As you can see, the screenshot that was captured to the .PNG file is attached directly to the email. The screenshot is taken immediately after the Unhandled Exception, but before any UI appears; this way we capture the "scene of the crime", and hopefully have some idea what the user was doing to trigger the exception (damn users!). This provides additional valuable information that sometimes isn't reflected in the stack trace.

Also note that the email from: address, pictured above, defaults to, a naming scheme I'm arrived at after a few years of standard email notifications; this way you know "who" mailed you (what application), and where it is coming from (what computer).

But wait-- there's more! I don't frequently enable this in my apps, but the code can also write the same detailed exception information to the Application Event Log, if you'd like to see them there.

screenshot of application event log

Two final observations on Unhandled Exceptions before we close our discussion.

  1. For some reason, using an Unhandled Exception Handler can block termination of your WinForms app. In other words, after the Unhandled Exception is processed, your application.. keeps running. I'm not clear exactly why this happens, and I'm not even sure if this is a desirable "feature", as you can get into some very strange execution states when the application partially fails, but keeps running. To control this, I added the UnhandledExceptionManager.KillAppOnException property, which defaults to True. Set it to taste, it works either way.
  2. Bear in mind that you cannot have exceptions in the Unhandled Exception Handler. This is a special case handler, the "handler of last resort", and exceptions in this code are just not supported-- they will cause the code to terminate with no warning whatsoever, as if you put in an arbitrary Return right smack dab in the middle of your function. Beware!

Using HandledExceptionManager

That pretty much covers Unhandled Exceptions, which is great, but.. what about exceptions that we want to handle?
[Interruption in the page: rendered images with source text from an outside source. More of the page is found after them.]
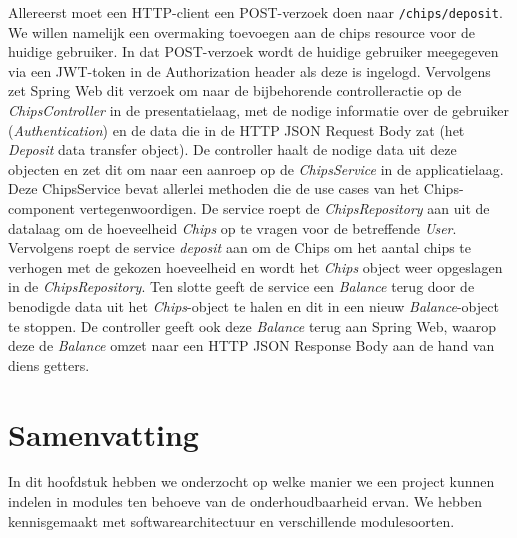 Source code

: Allereerst moet een HTTP-client een POST-verzoek doen naar 
\texttt{/chips/deposit}. We willen namelijk een overmaking toevoegen
aan de chips resource voor de huidige gebruiker. In dat POST-verzoek 
wordt de huidige gebruiker meegegeven via een JWT-token in de Authorization header
als deze is ingelogd. Vervolgens zet Spring Web dit verzoek om naar de bijbehorende 
controlleractie op de \emph{ChipsController} in de presentatielaag, met de
nodige informatie over de gebruiker (\emph{Authentication}) en de data die 
in de HTTP JSON Request Body zat (het \emph{Deposit} data transfer object).
De controller haalt de nodige data uit deze objecten en zet dit om naar 
een aanroep op de \emph{ChipsService} in de applicatielaag. Deze ChipsService
bevat allerlei methoden die de use cases van het Chips-component vertegenwoordigen.
De service roept de \emph{ChipsRepository} aan uit de datalaag om de hoeveelheid
\emph{Chips} op te vragen voor de betreffende \emph{User}. Vervolgens roept de 
service \emph{deposit} aan om de Chips om het aantal chips te verhogen met de 
gekozen hoeveelheid en wordt het \emph{Chips} object weer opgeslagen in de \emph{ChipsRepository}.
Ten slotte geeft de service een \emph{Balance} terug door de benodigde data uit het 
\emph{Chips}-object te halen en dit in een nieuw \emph{Balance}-object te stoppen.
De controller geeft ook deze \emph{Balance} terug aan Spring Web, waarop deze de 
\emph{Balance} omzet naar een HTTP JSON Response Body aan de hand van diens getters.

\newpage
\section{Samenvatting}
In dit hoofdstuk hebben we onderzocht op welke manier we een project kunnen 
indelen in modules ten behoeve van de onderhoudbaarheid ervan. We hebben 
kennisgemaakt met softwarearchitectuur en verschillende modulesoorten.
In other words, situations that we know can happen, and we want to specifically protect the user from-- without terminating our application? For that, I included HandledExceptionManager, which leverages the same UI. It's like a MessageBox specifically designed for exceptions, that supports an optional email notification.

screenshot of handled exception UI

The syntax is very similar to MessageBox, in fact:

Public Overloads Shared Function ShowDialog(ByVal strWhatHappened As String, _
        ByVal strHowUserAffected As String, _
        ByVal strWhatUserCanDo As String, _
        ByVal objException As System.Exception, _
        Optional ByVal Buttons As MessageBoxButtons = MessageBoxButtons.OK, _
        Optional ByVal Icon As MessageBoxIcon = MessageBoxIcon.Warning, _
        Optional ByVal DefaultButton _
                As UserErrorDefaultButton = UserErrorDefaultButton.Default) _
                As DialogResult

But it can also be called using an even simpler overloaded method.

Public Overloads Shared Function ShowDialog(ByVal strWhatHappened As String, _
        ByVal strHowUserAffected As String, _
        ByVal strWhatUserCanDo As String) As DialogResult
The sample solution includes an interactive demonstration of all the different parameters you can use to call the HandledExceptionManager.ShowDialog method.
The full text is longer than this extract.